ROMA, 15 maggio 2025 – Ci sono direttori che sentono un repertorio specifico più degli altri e la magia che si crea quando lo dirigono arriva diritta al pubblico: è il caso di Daniele Gatti con il tardo-romanticismo e, in particolar modo, con la musica d’area teutonica. Fa bene, quindi, a presentare un concerto germanico nel senso più ampio del termine: due pezzi sinfonico corali di Johannes Brahms, Il canto delle Parche e il Canto del Destino, seguìti dalla Nona di Anton Bruckner.

Il primo tempo si apre con il Gesang der Parzen, i cui toni modulano dal drammatico all’estatico, toni che Gatti sa cogliere tutti, intensamente. La direzione, infatti, risulta mirabile e il suono dell’orchestra di Santa Cecilia è dinamico, vivo, sotto le indicazioni agogiche di Gatti, che variano in maniera quasi millimetrica, a sottolineare l’importanza di ogni frase. Il coro si libra su un centrato accompagnamento orchestrale, porgendo un canto pieno, corposo, anche se i momenti migliori, sublimi, sono i colori sulle mezze voci, i passaggi più estatici. Fin dal Gesang der Parzen, però, non passa inosservata qualche lieve durezza nelle parti più acute della compagine corale, per il resto sostanzialmente perfetta. L’attacco dello Schicksalslied rimarrà impresso per l’emergere quasi impercettibile del coro dalla salmodia orchestrale, con un crescendo tenuto mirabilmente; seguono frasi estatiche, luminose, che rimangono impresse. La direzione è stupenda, soprattutto per l’abilità di Gatti di passare dalla prima parte, cullante e ieratica, alla seconda, con uno stacco deciso e una bella verticalizzazione – da notare, pure, il lavoro certosino sugli accenti, sugli stacchi. L’esecuzione della coda si lascia apprezzare per l’equilibrio fra coro e suono orchestrale, che sfocia in una limpidezza eterea. Gli applausi si fanno, giustamente, sentire.

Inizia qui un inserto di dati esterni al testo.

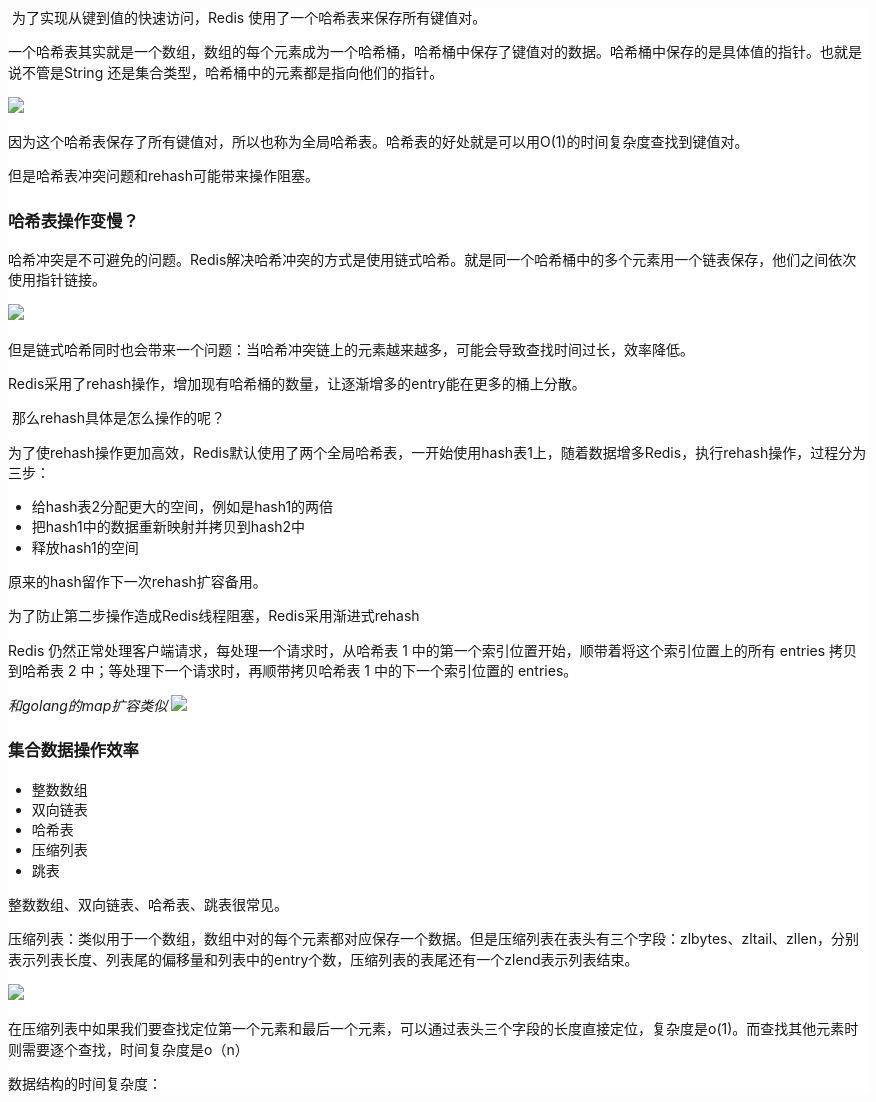 ​	为了实现从键到值的快速访问，Redis 使用了一个哈希表来保存所有键值对。

​	一个哈希表其实就是一个数组，数组的每个元素成为一个哈希桶，哈希桶中保存了键值对的数据。哈希桶中保存的是具体值的指针。也就是说不管是String 还是集合类型，哈希桶中的元素都是指向他们的指针。

![](https://static001.geekbang.org/resource/image/1c/5f/1cc8eaed5d1ca4e3cdbaa5a3d48dfb5f.jpg)

因为这个哈希表保存了所有键值对，所以也称为全局哈希表。哈希表的好处就是可以用O(1)的时间复杂度查找到键值对。

但是哈希表冲突问题和rehash可能带来操作阻塞。

### 哈希表操作变慢？

​	哈希冲突是不可避免的问题。Redis解决哈希冲突的方式是使用链式哈希。就是同一个哈希桶中的多个元素用一个链表保存，他们之间依次使用指针链接。

![](https://static001.geekbang.org/resource/image/8a/28/8ac4cc6cf94968a502161f85d072e428.jpg)

​	但是链式哈希同时也会带来一个问题：当哈希冲突链上的元素越来越多，可能会导致查找时间过长，效率降低。

​	Redis采用了rehash操作，增加现有哈希桶的数量，让逐渐增多的entry能在更多的桶上分散。

​	那么rehash具体是怎么操作的呢？

​	为了使rehash操作更加高效，Redis默认使用了两个全局哈希表，一开始使用hash表1上，随着数据增多Redis，执行rehash操作，过程分为三步：

- 给hash表2分配更大的空间，例如是hash1的两倍
- 把hash1中的数据重新映射并拷贝到hash2中
- 释放hash1的空间

原来的hash留作下一次rehash扩容备用。

为了防止第二步操作造成Redis线程阻塞，Redis采用渐进式rehash

Redis 仍然正常处理客户端请求，每处理一个请求时，从哈希表 1 中的第一个索引位置开始，顺带着将这个索引位置上的所有 entries 拷贝到哈希表 2 中；等处理下一个请求时，再顺带拷贝哈希表 1 中的下一个索引位置的 entries。

*和golang的map扩容类似* 
![](https://static001.geekbang.org/resource/image/73/0c/73fb212d0b0928d96a0d7d6ayy76da0c.jpg)



### 集合数据操作效率

- 整数数组
- 双向链表
- 哈希表
- 压缩列表
- 跳表

整数数组、双向链表、哈希表、跳表很常见。

压缩列表：类似用于一个数组，数组中对的每个元素都对应保存一个数据。但是压缩列表在表头有三个字段：zlbytes、zltail、zllen，分别表示列表长度、列表尾的偏移量和列表中的entry个数，压缩列表的表尾还有一个zlend表示列表结束。

![](https://static001.geekbang.org/resource/image/95/a0/9587e483f6ea82f560ff10484aaca4a0.jpg)

在压缩列表中如果我们要查找定位第一个元素和最后一个元素，可以通过表头三个字段的长度直接定位，复杂度是o(1)。而查找其他元素时则需要逐个查找，时间复杂度是o（n）

数据结构的时间复杂度：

Dopo due capolavori della produzione sinfonico-corale di Brahms la serata ha il suo culmine in un’indimenticabile Nona di Bruckner. Estremo capolavoro del titanico compositore austriaco, l’ultima sinfonia di Bruckner è strutturata su tre movimenti (il quarto è giunto incompleto, per la morte dell’autore) e richiede l’impegno di maestranze di ottimo livello. L’orchestra, piena, fulgida, fa mostra della sua tempra già nel Feierlich (I), nel quale si segnalano solo alcune sbavature, del resto comprensibili, degli ottoni. Gatti impronta un’agogica intensa, ma senza strappare, allargando, verticalizzando nei momenti di maggiore tensione (con i violini che raggiungono passaggi di delirante parossismo e un muro di ottoni che scandiscono, marzialmente, frasi apocalittiche). Ma non c’è solo il volume titanico: Gatti cura anche il tema centrale, con grande varietà di colori. Della mano di Gatti testimonia l’attacco del movimento, nei suoi vapori sonori, come pure gli effetti di ‘altalena’ con cui il direttore gestisce i volumi per conferire effetti cromatici più netti; come non ricordare, poi, l’elaborata coda, che sprigiona un’energia infuocata, nelle sue variazioni ritmiche e nell’incedere compatto della massa orchestrale. Lo Scherzo centrale è scandito fin quasi al cesello: l’agogica è contenuta, non sfrenata, a voler acuire molti effetti allucinati della scrittura del compositore. Gatti fa brillare perle nascoste nelle maglie di una scrittura che tende costantemente alla magniloquenza (si pensi, in tal senso, all’elegante ed inatteso trio centrale). Il movimento finale è il celebre, ultimo Adagio di Bruckner, strutturato su effetti volumetrici di pieno/vuoto, sottolineati dall’agogica scelta da Gatti, larga sì, ma non sfibrata. Le frasi degli archi sono scandite con precisione, penetrando nel tessuto orchestrale con malinconia; la trama sonora si fa incredibilmente complessa, soprattutto grazie ad effetti iridescenti di legni e ottoni. La struttura ripetitiva, circolare, conferisce un senso di straniamento, come se Bruckner incidesse nella mente dell’ascoltatore un’emozione che, però, fa sfumare continuamente. Insomma, Gatti ci mette tutto sé stesso: il pubblico apprezza e, dopo la conclusione ed il silenzio di rito, invade la sala con affettuosi applausi.